**Task goal**
Starting with the line that contains "- For best performance, ensure" and stopping after the line that contains "- Song matching", return each line below exactly as written, with no others.

**Excerpted data**

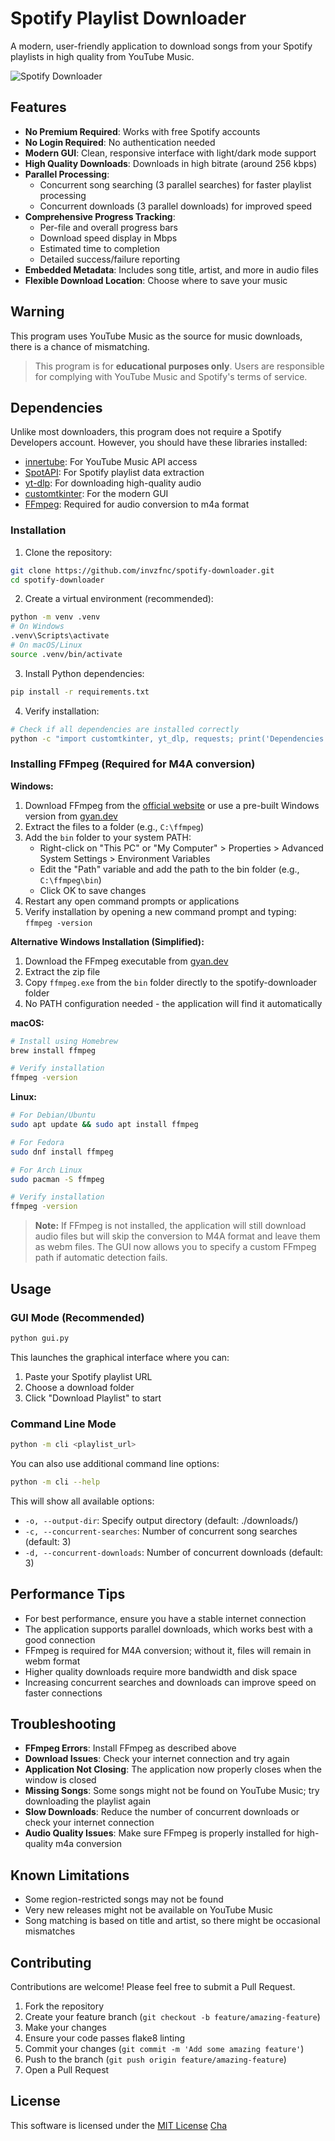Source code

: # Spotify Playlist Downloader

A modern, user-friendly application to download songs from your Spotify playlists in high quality from YouTube Music.

![Spotify Downloader](https://github.com/invzfnc/spotify-downloader/raw/main/screenshot.png)

## Features
- **No Premium Required**: Works with free Spotify accounts
- **No Login Required**: No authentication needed
- **Modern GUI**: Clean, responsive interface with light/dark mode support
- **High Quality Downloads**: Downloads in high bitrate (around 256 kbps)
- **Parallel Processing**:
  - Concurrent song searching (3 parallel searches) for faster playlist processing
  - Concurrent downloads (3 parallel downloads) for improved speed
- **Comprehensive Progress Tracking**:
  - Per-file and overall progress bars
  - Download speed display in Mbps
  - Estimated time to completion
  - Detailed success/failure reporting
- **Embedded Metadata**: Includes song title, artist, and more in audio files
- **Flexible Download Location**: Choose where to save your music

## Warning
This program uses YouTube Music as the source for music downloads, there is a chance of mismatching.

> This program is for **educational purposes only**. Users are responsible for complying with YouTube Music and Spotify's terms of service.

## Dependencies
Unlike most downloaders, this program does not require a Spotify Developers account. However, you should have these libraries installed: 

- [innertube](https://github.com/tombulled/innertube): For YouTube Music API access
- [SpotAPI](https://github.com/Aran404/SpotAPI): For Spotify playlist data extraction
- [yt-dlp](https://github.com/yt-dlp/yt-dlp): For downloading high-quality audio
- [customtkinter](https://github.com/TomSchimansky/CustomTkinter): For the modern GUI
- [FFmpeg](https://www.ffmpeg.org/): Required for audio conversion to m4a format

### Installation

1. Clone the repository:
```sh
git clone https://github.com/invzfnc/spotify-downloader.git
cd spotify-downloader
```

2. Create a virtual environment (recommended):
```sh
python -m venv .venv
# On Windows
.venv\Scripts\activate
# On macOS/Linux
source .venv/bin/activate
```

3. Install Python dependencies:
```sh
pip install -r requirements.txt
```

4. Verify installation:
```sh
# Check if all dependencies are installed correctly
python -c "import customtkinter, yt_dlp, requests; print('Dependencies successfully installed!')"
```

### Installing FFmpeg (Required for M4A conversion)

**Windows:**
1. Download FFmpeg from the [official website](https://ffmpeg.org/download.html) or use a pre-built Windows version from [gyan.dev](https://www.gyan.dev/ffmpeg/builds/)
2. Extract the files to a folder (e.g., `C:\ffmpeg`)
3. Add the `bin` folder to your system PATH:
   - Right-click on "This PC" or "My Computer" > Properties > Advanced System Settings > Environment Variables
   - Edit the "Path" variable and add the path to the bin folder (e.g., `C:\ffmpeg\bin`)
   - Click OK to save changes
4. Restart any open command prompts or applications
5. Verify installation by opening a new command prompt and typing: `ffmpeg -version`

**Alternative Windows Installation (Simplified):**
1. Download the FFmpeg executable from [gyan.dev](https://www.gyan.dev/ffmpeg/builds/ffmpeg-release-essentials.zip)
2. Extract the zip file
3. Copy `ffmpeg.exe` from the `bin` folder directly to the spotify-downloader folder
4. No PATH configuration needed - the application will find it automatically

**macOS:**
```sh
# Install using Homebrew
brew install ffmpeg

# Verify installation
ffmpeg -version
```

**Linux:**
```sh
# For Debian/Ubuntu
sudo apt update && sudo apt install ffmpeg

# For Fedora
sudo dnf install ffmpeg

# For Arch Linux
sudo pacman -S ffmpeg

# Verify installation
ffmpeg -version
```

> **Note:** If FFmpeg is not installed, the application will still download audio files but will skip the conversion to M4A format and leave them as webm files. The GUI now allows you to specify a custom FFmpeg path if automatic detection fails.

## Usage

### GUI Mode (Recommended)
```sh
python gui.py
```

This launches the graphical interface where you can:
1. Paste your Spotify playlist URL
2. Choose a download folder
3. Click "Download Playlist" to start

### Command Line Mode
```sh
python -m cli <playlist_url>
```

You can also use additional command line options:
```sh
python -m cli --help
```

This will show all available options:
- `-o, --output-dir`: Specify output directory (default: ./downloads/)
- `-c, --concurrent-searches`: Number of concurrent song searches (default: 3)
- `-d, --concurrent-downloads`: Number of concurrent downloads (default: 3)

## Performance Tips
- For best performance, ensure you have a stable internet connection
- The application supports parallel downloads, which works best with a good connection
- FFmpeg is required for M4A conversion; without it, files will remain in webm format
- Higher quality downloads require more bandwidth and disk space
- Increasing concurrent searches and downloads can improve speed on faster connections

## Troubleshooting
- **FFmpeg Errors**: Install FFmpeg as described above
- **Download Issues**: Check your internet connection and try again
- **Application Not Closing**: The application now properly closes when the window is closed
- **Missing Songs**: Some songs might not be found on YouTube Music; try downloading the playlist again
- **Slow Downloads**: Reduce the number of concurrent downloads or check your internet connection
- **Audio Quality Issues**: Make sure FFmpeg is properly installed for high-quality m4a conversion

## Known Limitations
- Some region-restricted songs may not be found
- Very new releases might not be available on YouTube Music
- Song matching is based on title and artist, so there might be occasional mismatches

## Contributing
Contributions are welcome! Please feel free to submit a Pull Request.

1. Fork the repository
2. Create your feature branch (`git checkout -b feature/amazing-feature`)
3. Make your changes
4. Ensure your code passes flake8 linting
5. Commit your changes (`git commit -m 'Add some amazing feature'`)
6. Push to the branch (`git push origin feature/amazing-feature`)
7. Open a Pull Request

## License
This software is licensed under the [MIT License](https://github.com/invzfnc/spotify-downloader/blob/main/LICENSE)  [Cha](https://github.com/invzfnc)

**Completed task**
- For best performance, ensure you have a stable internet connection
- The application supports parallel downloads, which works best with a good connection
- FFmpeg is required for M4A conversion; without it, files will remain in webm format
- Higher quality downloads require more bandwidth and disk space
- Increasing concurrent searches and downloads can improve speed on faster connections

## Troubleshooting
- **FFmpeg Errors**: Install FFmpeg as described above
- **Download Issues**: Check your internet connection and try again
- **Application Not Closing**: The application now properly closes when the window is closed
- **Missing Songs**: Some songs might not be found on YouTube Music; try downloading the playlist again
- **Slow Downloads**: Reduce the number of concurrent downloads or check your internet connection
- **Audio Quality Issues**: Make sure FFmpeg is properly installed for high-quality m4a conversion

## Known Limitations
- Some region-restricted songs may not be found
- Very new releases might not be available on YouTube Music
- Song matching is based on title and artist, so there might be occasional mismatches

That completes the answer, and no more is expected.